The one he pushed the hardest for is the one I'm reading now-- Practical Object-Oriented Design in Ruby. His parting words about it stuck out: "You've gotta read that so you can stop writing, y'know, stupid code."

Emotional response: You haven't even seen my code but it works so how stupid could it be?
Rational response: Important book? Important book. I should read important book.
Actual verbal response: "OK."

Sure is handy to have awareness of each of those. Thanks, adulthood!

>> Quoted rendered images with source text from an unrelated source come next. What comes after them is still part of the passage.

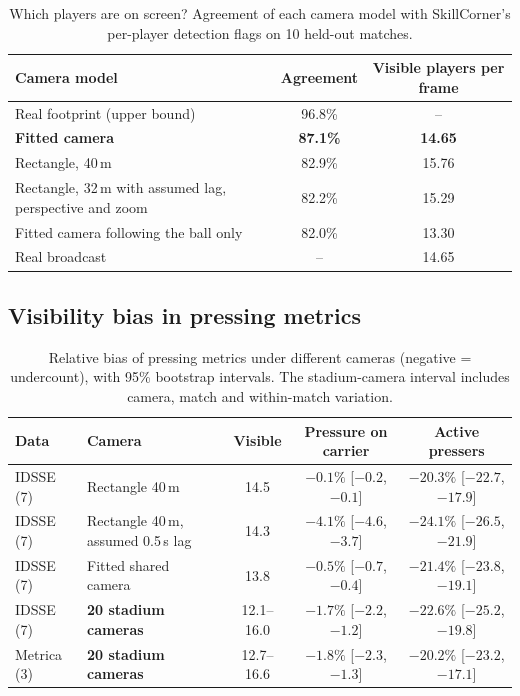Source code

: \documentclass[11pt]{article}
\begin{document}
\begin{table}[t]
\centering
\caption{Which players are on screen? Agreement of each camera model with SkillCorner's per-player detection flags on
10 held-out matches.}
\label{tab:validation}
\begin{tabular}{lcc}
\toprule
Camera model & Agreement & Visible players per frame \\
\midrule
Real footprint (upper bound) & 96.8\% & -- \\
\textbf{Fitted camera} & \textbf{87.1\%} & \textbf{14.65} \\
Rectangle, 40\,m & 82.9\% & 15.76 \\
Rectangle, 32\,m with assumed lag, perspective and zoom & 82.2\% & 15.29 \\
Fitted camera following the ball only & 82.0\% & 13.30 \\
\midrule
Real broadcast & -- & 14.65 \\
\bottomrule
\end{tabular}
\end{table}

\subsection{Visibility bias in pressing metrics}

\begin{table}[t]
\centering
\caption{Relative bias of pressing metrics under different cameras (negative = undercount), with 95\% bootstrap
intervals. The stadium-camera interval includes camera, match and within-match variation.}
\label{tab:bias}
\small
\begin{tabular}{llccc}
\toprule
Data & Camera & Visible & Pressure on carrier & Active pressers \\
\midrule
IDSSE (7) & Rectangle 40\,m & 14.5 & $-0.1\%$ [$-0.2$, $-0.1$] & $-20.3\%$ [$-22.7$, $-17.9$] \\
IDSSE (7) & Rectangle 40\,m, assumed 0.5\,s lag & 14.3 & $-4.1\%$ [$-4.6$, $-3.7$] & $-24.1\%$ [$-26.5$, $-21.9$] \\
IDSSE (7) & Fitted shared camera & 13.8 & $-0.5\%$ [$-0.7$, $-0.4$] & $-21.4\%$ [$-23.8$, $-19.1$] \\
IDSSE (7) & \textbf{20 stadium cameras} & 12.1--16.0 & $\mathbf{-1.7\%}$ [$-2.2$, $-1.2$] & $\mathbf{-22.6\%}$ [$-25.2$, $-19.8$] \\
Metrica (3) & \textbf{20 stadium cameras} & 12.7--16.6 & $\mathbf{-1.8\%}$ [$-2.3$, $-1.3$] & $\mathbf{-20.2\%}$ [$-23.2$, $-17.1$] \\
\bottomrule
\end{tabular}
\end{table}
\end{document}
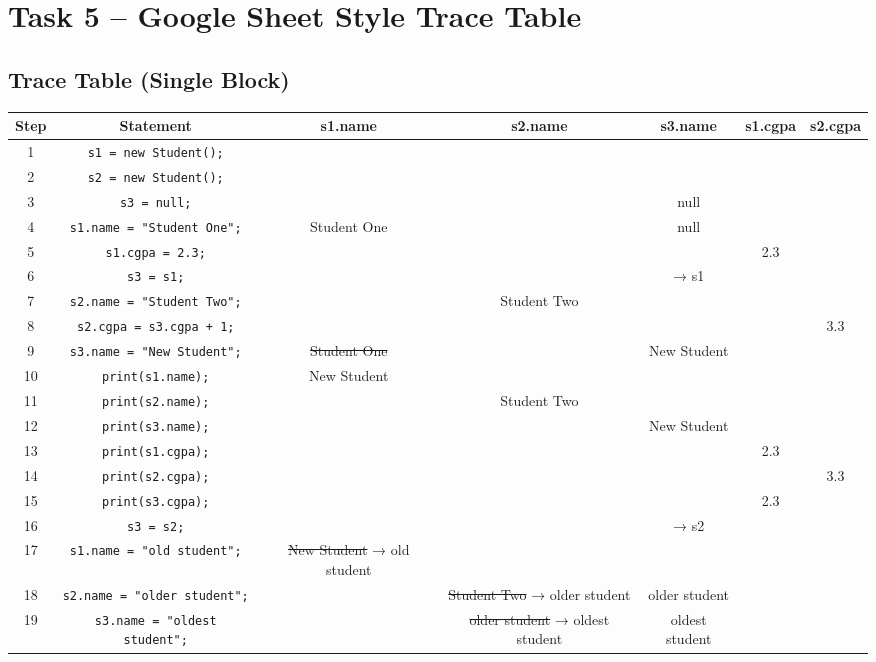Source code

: \documentclass{article}
\begin{document}
\section*{Task 5 -- Google Sheet Style Trace Table}

\subsection*{Trace Table (Single Block)}

\begin{tabular}{|c|c|c|c|c|c|c|}
\hline
\textbf{Step} & \textbf{Statement} & \textbf{s1.name} & \textbf{s2.name} & \textbf{s3.name} & \textbf{s1.cgpa} & \textbf{s2.cgpa} \\
\hline
1 & \texttt{s1 = new Student();} &  &  &  &  &  \\
2 & \texttt{s2 = new Student();} &  &  &  &  &  \\
3 & \texttt{s3 = null;} &  &  & null &  &  \\
4 & \texttt{s1.name = "Student One";} & Student One &  & null &  &  \\
5 & \texttt{s1.cgpa = 2.3;} &  &  &  & 2.3 &  \\
6 & \texttt{s3 = s1;} &  &  & → s1 &  &  \\
7 & \texttt{s2.name = "Student Two";} &  & Student Two &  &  &  \\
8 & \texttt{s2.cgpa = s3.cgpa + 1;} &  &  &  &  & 3.3 \\
9 & \texttt{s3.name = "New Student";} & \sout{Student One} &  & New Student &  &  \\
10 & \texttt{print(s1.name);} & New Student &  &  &  &  \\
11 & \texttt{print(s2.name);} &  & Student Two &  &  &  \\
12 & \texttt{print(s3.name);} &  &  & New Student &  &  \\
13 & \texttt{print(s1.cgpa);} &  &  &  & 2.3 &  \\
14 & \texttt{print(s2.cgpa);} &  &  &  &  & 3.3 \\
15 & \texttt{print(s3.cgpa);} &  &  &  & 2.3 &  \\
16 & \texttt{s3 = s2;} &  &  & → s2 &  &  \\
17 & \texttt{s1.name = "old student";} & \sout{New Student} → old student &  &  &  &  \\
18 & \texttt{s2.name = "older student";} &  & \sout{Student Two} → older student & older student &  &  \\
19 & \texttt{s3.name = "oldest student";} &  & \sout{older student} → oldest student & oldest student &  &  \\

\end{tabular}
\end{document}
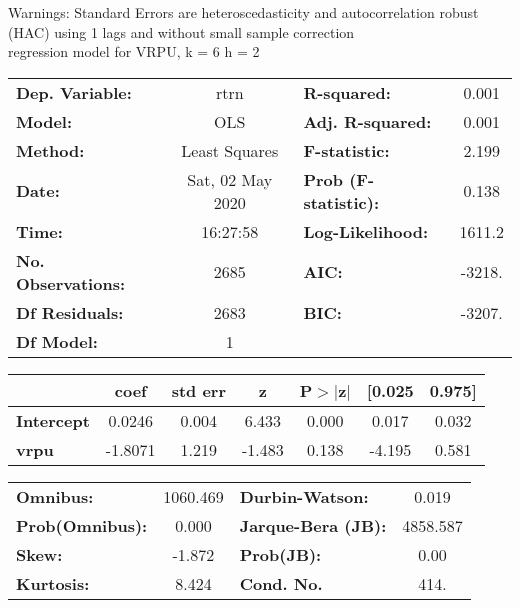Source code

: Warnings: \newline
 [1] Standard Errors are heteroscedasticity and autocorrelation robust (HAC) using 1 lags and without small sample correction\\ 

regression model for VRPU, k = 6 h = 2\begin{center}
\begin{tabular}{lclc}
\toprule
\textbf{Dep. Variable:}    &       rtrn       & \textbf{  R-squared:         } &     0.001   \\
\textbf{Model:}            &       OLS        & \textbf{  Adj. R-squared:    } &     0.001   \\
\textbf{Method:}           &  Least Squares   & \textbf{  F-statistic:       } &     2.199   \\
\textbf{Date:}             & Sat, 02 May 2020 & \textbf{  Prob (F-statistic):} &    0.138    \\
\textbf{Time:}             &     16:27:58     & \textbf{  Log-Likelihood:    } &    1611.2   \\
\textbf{No. Observations:} &        2685      & \textbf{  AIC:               } &    -3218.   \\
\textbf{Df Residuals:}     &        2683      & \textbf{  BIC:               } &    -3207.   \\
\textbf{Df Model:}         &           1      & \textbf{                     } &             \\
\bottomrule
\end{tabular}
\begin{tabular}{lcccccc}
                   & \textbf{coef} & \textbf{std err} & \textbf{z} & \textbf{P$> |$z$|$} & \textbf{[0.025} & \textbf{0.975]}  \\
\midrule
\textbf{Intercept} &       0.0246  &        0.004     &     6.433  &         0.000        &        0.017    &        0.032     \\
\textbf{vrpu}      &      -1.8071  &        1.219     &    -1.483  &         0.138        &       -4.195    &        0.581     \\
\bottomrule
\end{tabular}
\begin{tabular}{lclc}
\textbf{Omnibus:}       & 1060.469 & \textbf{  Durbin-Watson:     } &    0.019  \\
\textbf{Prob(Omnibus):} &   0.000  & \textbf{  Jarque-Bera (JB):  } & 4858.587  \\
\textbf{Skew:}          &  -1.872  & \textbf{  Prob(JB):          } &     0.00  \\
\textbf{Kurtosis:}      &   8.424  & \textbf{  Cond. No.          } &     414.  \\
\bottomrule
\end{tabular}
\end{center}

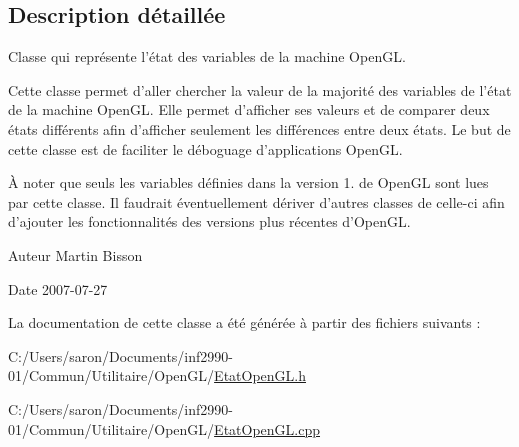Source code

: \subsection{Description détaillée}
Classe qui représente l'état des variables de la machine Open\-G\-L. 

Cette classe permet d'aller chercher la valeur de la majorité des variables de l'état de la machine Open\-G\-L. Elle permet d'afficher ses valeurs et de comparer deux états différents afin d'afficher seulement les différences entre deux états. Le but de cette classe est de faciliter le déboguage d'applications Open\-G\-L.

À noter que seuls les variables définies dans la version 1. de Open\-G\-L sont lues par cette classe. Il faudrait éventuellement dériver d'autres classes de celle-\/ci afin d'ajouter les fonctionnalités des versions plus récentes d'Open\-G\-L.

\begin{DoxyAuthor}{Auteur}
Martin Bisson 
\end{DoxyAuthor}
\begin{DoxyDate}{Date}
2007-\/07-\/27 
\end{DoxyDate}


La documentation de cette classe a été générée à partir des fichiers suivants \-:\begin{DoxyCompactItemize}
\item 
C\-:/\-Users/saron/\-Documents/inf2990-\/01/\-Commun/\-Utilitaire/\-Open\-G\-L/\hyperlink{_etat_open_g_l_8h}{Etat\-Open\-G\-L.\-h}\item 
C\-:/\-Users/saron/\-Documents/inf2990-\/01/\-Commun/\-Utilitaire/\-Open\-G\-L/\hyperlink{_etat_open_g_l_8cpp}{Etat\-Open\-G\-L.\-cpp}\end{DoxyCompactItemize}

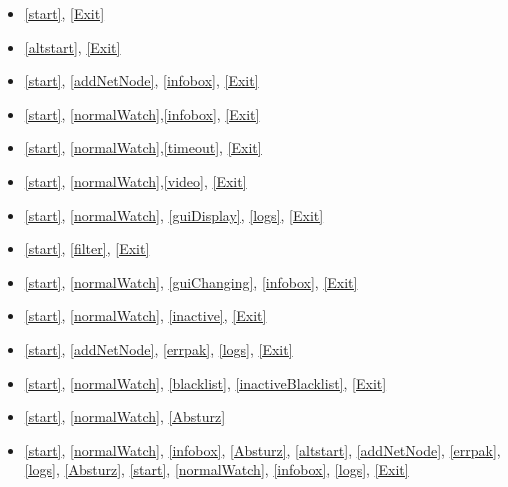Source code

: \begin{itemize}
  \item \ref{start}, \ref{Exit}
  \item \ref{altstart}, \ref{Exit}
  \item \ref{start}, \ref{addNetNode}, \ref{infobox}, \ref{Exit}
  \item \ref{start}, \ref{normalWatch},\ref{infobox}, \ref{Exit}
  \item \ref{start}, \ref{normalWatch},\ref{timeout}, \ref{Exit}
  \item \ref{start}, \ref{normalWatch},\ref{video}, \ref{Exit}
  \item \ref{start}, \ref{normalWatch}, \ref{guiDisplay}, \ref{logs}, \ref{Exit}
  \item \ref{start}, \ref{filter}, \ref{Exit}
  \item \ref{start}, \ref{normalWatch}, \ref{guiChanging}, \ref{infobox}, \ref{Exit}
  \item \ref{start}, \ref{normalWatch}, \ref{inactive}, \ref{Exit}
  \item \ref{start}, \ref{addNetNode}, \ref{errpak}, \ref{logs}, \ref{Exit}
  \item \ref{start}, \ref{normalWatch}, \ref{blacklist}, \ref{inactiveBlacklist}, \ref{Exit}
  \item \ref{start}, \ref{normalWatch}, \ref{Absturz}
  \item \ref{start}, \ref{normalWatch}, \ref{infobox}, \ref{Absturz}, \ref{altstart}, \ref{addNetNode}, \ref{errpak}, \ref{logs}, \ref{Absturz}, \ref{start}, \ref{normalWatch}, \ref{infobox}, \ref{logs}, \ref{Exit}
\end{itemize}
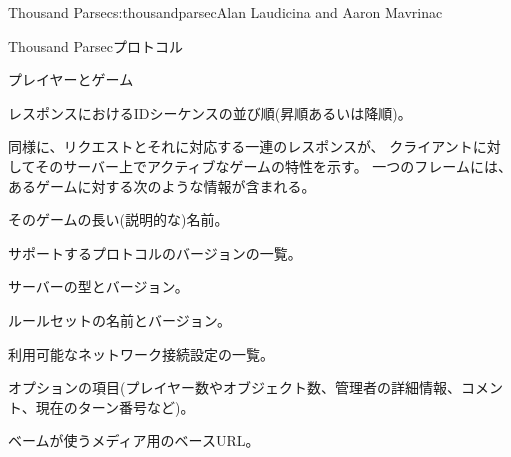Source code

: \begin{aosachapter}{Thousand Parsec}{s:thousandparsec}{Alan Laudicina and Aaron Mavrinac}
\begin{aosasect1}{Thousand Parsecプロトコル}
\begin{aosasect2}{プレイヤーとゲーム}
\begin{aosaitemize}
  \item レスポンスにおけるIDシーケンスの並び順(昇順あるいは降順)。

\end{aosaitemize}

同様に、リクエストとそれに対応する一連のレスポンスが、
クライアントに対してそのサーバー上でアクティブなゲームの特性を示す。
一つのフレームには、あるゲームに対する次のような情報が含まれる。

\begin{aosaitemize}

  \item そのゲームの長い(説明的な)名前。

  \item サポートするプロトコルのバージョンの一覧。

  \item サーバーの型とバージョン。

  \item ルールセットの名前とバージョン。

  \item 利用可能なネットワーク接続設定の一覧。

  \item オプションの項目(プレイヤー数やオブジェクト数、管理者の詳細情報、コメント、現在のターン番号など)。

  \item ベームが使うメディア用のベースURL。


\end{aosaitemize}
\end{aosasect2}
\end{aosasect1}
\end{aosachapter}

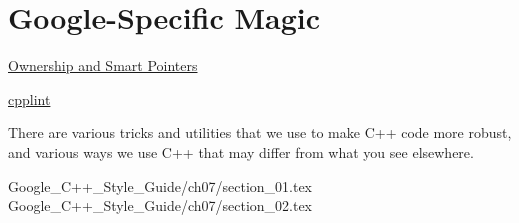 
\chapter{Google-Specific Magic}\label{ch:google-specific-magic}

\begin{introduction}
    \item \hyperref[sec:ownership-and-smart-pointers]{Ownership and Smart Pointers}
    \item \hyperref[sec:cpplint]{cpplint}
\end{introduction}

There are various tricks and utilities that we use to make C++ code more robust, and various ways we use C++ that may differ from what you see elsewhere.

{Google_C++_Style_Guide/ch07/section_01.tex}
{Google_C++_Style_Guide/ch07/section_02.tex}
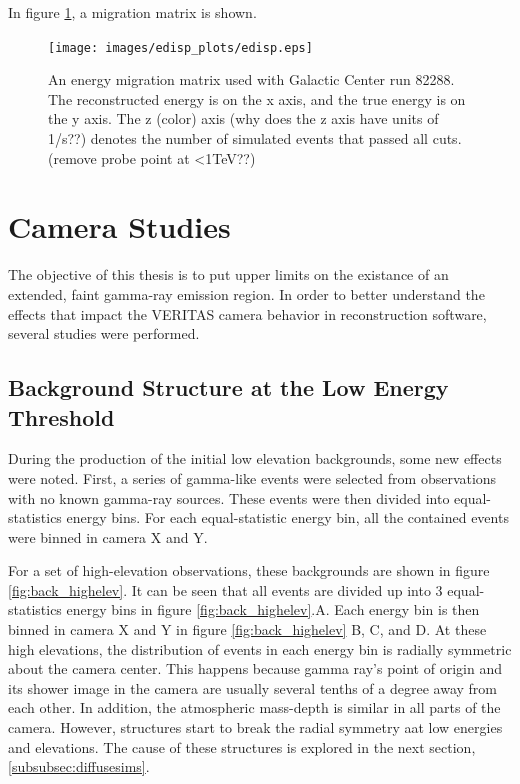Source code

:     In figure \ref{fig:migmatrix}, a migration matrix is shown.

    \begin{figure}[ht]
      \begin{center}
        \texttt{[image: images/edisp\_plots/edisp.eps]}
        \caption[Energy Migration Matrix]{An energy migration matrix used with Galactic Center run 82288.  The reconstructed energy is on the x axis, and the true energy is on the y axis.  The z (color) axis (why does the z axis have units of 1/s??) denotes the number of simulated events that passed all cuts. (remove probe point at <1TeV??)}\label{fig:migmatrix}
      \end{center}
    \end{figure}

\section{Camera Studies}
  The objective of this thesis is to put upper limits on the existance of an extended, faint gamma-ray emission region.
  In order to better understand the effects that impact the VERITAS camera behavior in reconstruction software, several studies were performed.

  \subsection{Background Structure at the Low Energy Threshold}
    During the production of the initial low elevation backgrounds, some new effects were noted.
    First, a series of gamma-like events were selected from observations with no known gamma-ray sources.
    These events were then divided into equal-statistics energy bins.
    For each equal-statistic energy bin, all the contained events were binned in camera X and Y.

    For a set of high-elevation observations, these backgrounds are shown in figure \ref{fig:back_highelev}.
    It can be seen that all events are divided up into 3 equal-statistics energy bins in figure \ref{fig:back_highelev}.A.
    Each energy bin is then binned in camera X and Y in figure \ref{fig:back_highelev} B, C, and D.
    At these high elevations, the distribution of events in each energy bin is radially symmetric about the camera center.
    This happens because gamma ray's point of origin and its shower image in the camera are usually several tenths of a degree away from each other.
    In addition, the atmospheric mass-depth is similar in all parts of the camera.
    However, structures start to break the radial symmetry aat low energies and elevations.
    The cause of these structures is explored in the next section, \ref{subsubsec:diffusesims}.


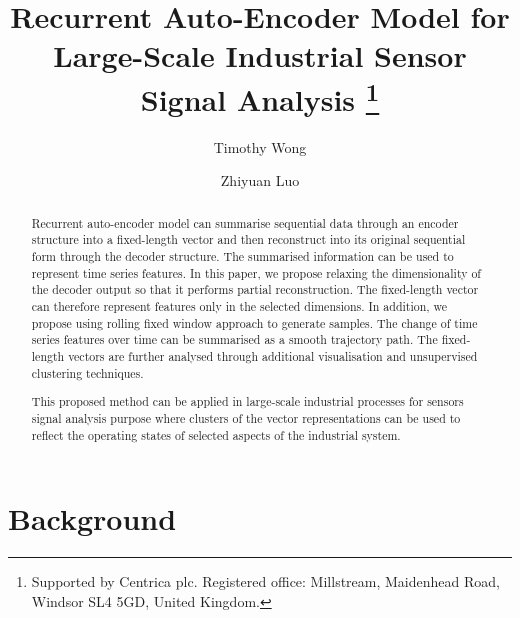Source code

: \documentclass[runningheads]{llncs}
\begin{document}
%
\title{Recurrent Auto-Encoder Model for\\ Large-Scale Industrial Sensor Signal Analysis
	\thanks{Supported by Centrica plc. Registered office: Millstream, Maidenhead Road, Windsor SL4 5GD, United Kingdom.}}
%
%
\author{Timothy Wong \and
Zhiyuan Luo}
%
%
%
\maketitle              %
%
\begin{abstract}

Recurrent auto-encoder model can summarise sequential data through an encoder structure into a fixed-length vector and then reconstruct into its original sequential form through the decoder structure. The summarised information can be used to represent time series features. In this paper, we propose relaxing the dimensionality of the decoder output so that it performs partial reconstruction. The fixed-length vector can therefore represent features only in the selected dimensions. In addition, we propose using rolling fixed window approach to generate samples. The change of time series features over time can be summarised as a smooth trajectory path. The fixed-length vectors are further analysed through additional visualisation and unsupervised clustering techniques. 

This proposed method can be applied in large-scale industrial processes for sensors signal analysis purpose where clusters of the vector representations can be used to reflect the operating states of selected aspects of the industrial system.

\end{abstract}
%
%
%

\section{Background}
\end{document}

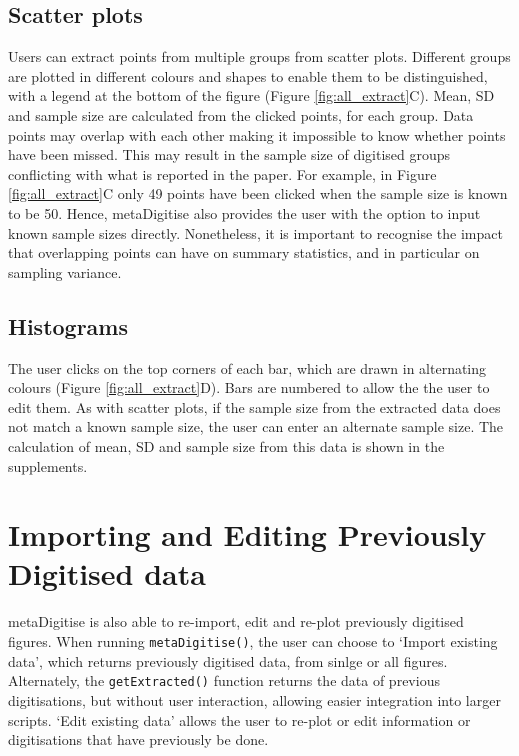 \documentclass[12pt]{article}
\newcommand{\fct}[1]{\texttt{#1()}}
\newcommand{\pkg}[1]{{\fontseries{b}\selectfont #1}}
\begin{document}
\subsection{Scatter plots}
Users can extract points from multiple groups from scatter plots. Different groups are plotted in different colours and shapes to enable them to be distinguished, with a legend at the bottom of the figure (Figure \ref{fig:all_extract}C). Mean, SD and sample size are calculated from the clicked points, for each group. Data points may overlap with each other making it impossible to know whether points have been missed. This may result in the sample size of digitised groups conflicting with what is reported in the paper. For example, in Figure \ref{fig:all_extract}C only 49 points have been clicked when the sample size is known to be 50. Hence, \pkg{metaDigitise} also provides the user with the option to input known sample sizes directly. Nonetheless, it is important to recognise the impact that overlapping points can have on summary statistics, and in particular on sampling variance.

\subsection{Histograms}
The user clicks on the top corners of each bar, which are drawn in alternating colours (Figure \ref{fig:all_extract}D). Bars are numbered to allow the the user to edit them. As with scatter plots, if the sample size from the extracted data does not match a known sample size, the user can enter an alternate sample size. The calculation of mean, SD and sample size from this data is shown in the supplements.




\section{Importing and Editing Previously Digitised data}
\pkg{metaDigitise} is also able to re-import, edit and re-plot previously digitised figures. When running \fct{metaDigitise}, the user can choose to `Import existing data', which returns previously digitised data, from sinlge or all figures. Alternately, the \fct{getExtracted} function returns the data of previous digitisations, but without user interaction, allowing easier integration into larger scripts. `Edit existing data' allows the user to re-plot or edit information or digitisations that have previously be done.
\end{document}
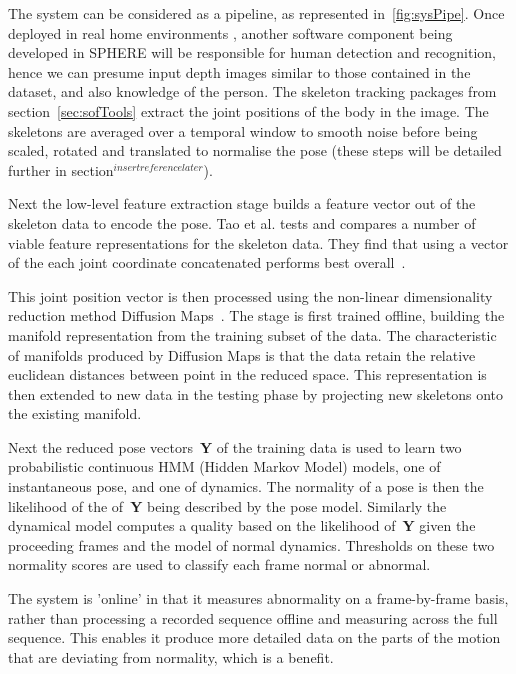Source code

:\documentclass[11pt]{article} %
\begin{document}
\begin{appendices}
The system can be considered as a pipeline, as represented in~\ref{fig:sysPipe}. Once deployed in real home environments , another software component being developed in SPHERE will be responsible for human detection and recognition, hence we can presume input depth images similar to those contained in the dataset, and also knowledge of the person. The skeleton tracking packages from section~\ref{sec:sofTools} extract the joint positions of the body in the image. The skeletons are averaged over a temporal window to smooth noise before being scaled, rotated and translated to normalise the pose (these steps will be detailed further in section$^{insert reference later}$).  

Next the low-level feature extraction stage builds a feature vector out of the skeleton data to encode the pose. Tao et al. tests and compares a number of viable feature representations for the skeleton data. They find that using a vector of the each joint coordinate concatenated performs best overall~\cite{Tao}. 

This joint position vector is then processed using the non-linear dimensionality reduction method Diffusion Maps~\cite{Coifman2006}. The stage is first trained offline, building the manifold representation from the training subset of the data. The characteristic of manifolds produced by Diffusion Maps is that the data retain the relative euclidean distances between point in the reduced space. This representation is then extended to new data in the testing phase by projecting new skeletons onto the existing manifold. 

Next the reduced pose vectors~\textbf{Y} of the training data is used to learn two probabilistic continuous HMM (Hidden Markov Model) models, one of instantaneous pose, and one of dynamics. The normality of a pose is then the likelihood of the of~\textbf{Y} being described by the pose model. Similarly the dynamical model computes a quality based on the likelihood of~\textbf{Y} given the proceeding frames and the model of normal dynamics. Thresholds on these two normality scores are used to classify each frame normal or abnormal.

The system is 'online' in that it measures abnormality on a frame-by-frame basis, rather than processing a recorded sequence offline and measuring across the full sequence. This enables it produce more detailed data on the parts of the motion that are deviating from normality, which is a benefit.
 
\end{appendices}
\end{document}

And sure enough, the book has absolutely been a red pill in terms of how I'm seeing code and its design, which hadn't been on my radar to this point. Things I'd read but evidently not fully taken to heart, like why one should reference the attr_reader wrapper method of an instance variable instead of the variable itself, make a lot more sense conceptually now (doing so keeps all references to that of the method's behavior, which is defined once, as opposed to data, which isn't as DRY).

Sure, I've made games and such that work, but as the author (Sandi Metz) so eloquently puts it, "Anyone can arrange code to make it work right now. Today's application can be beat into submission by sheer force of will. It's a standing target at a known range. It is at your mercy. Your application needs to... be easy to change forever. This quality of easy changeability reveals the craft of programming."

Great writing, right? Makes me want to get craftier.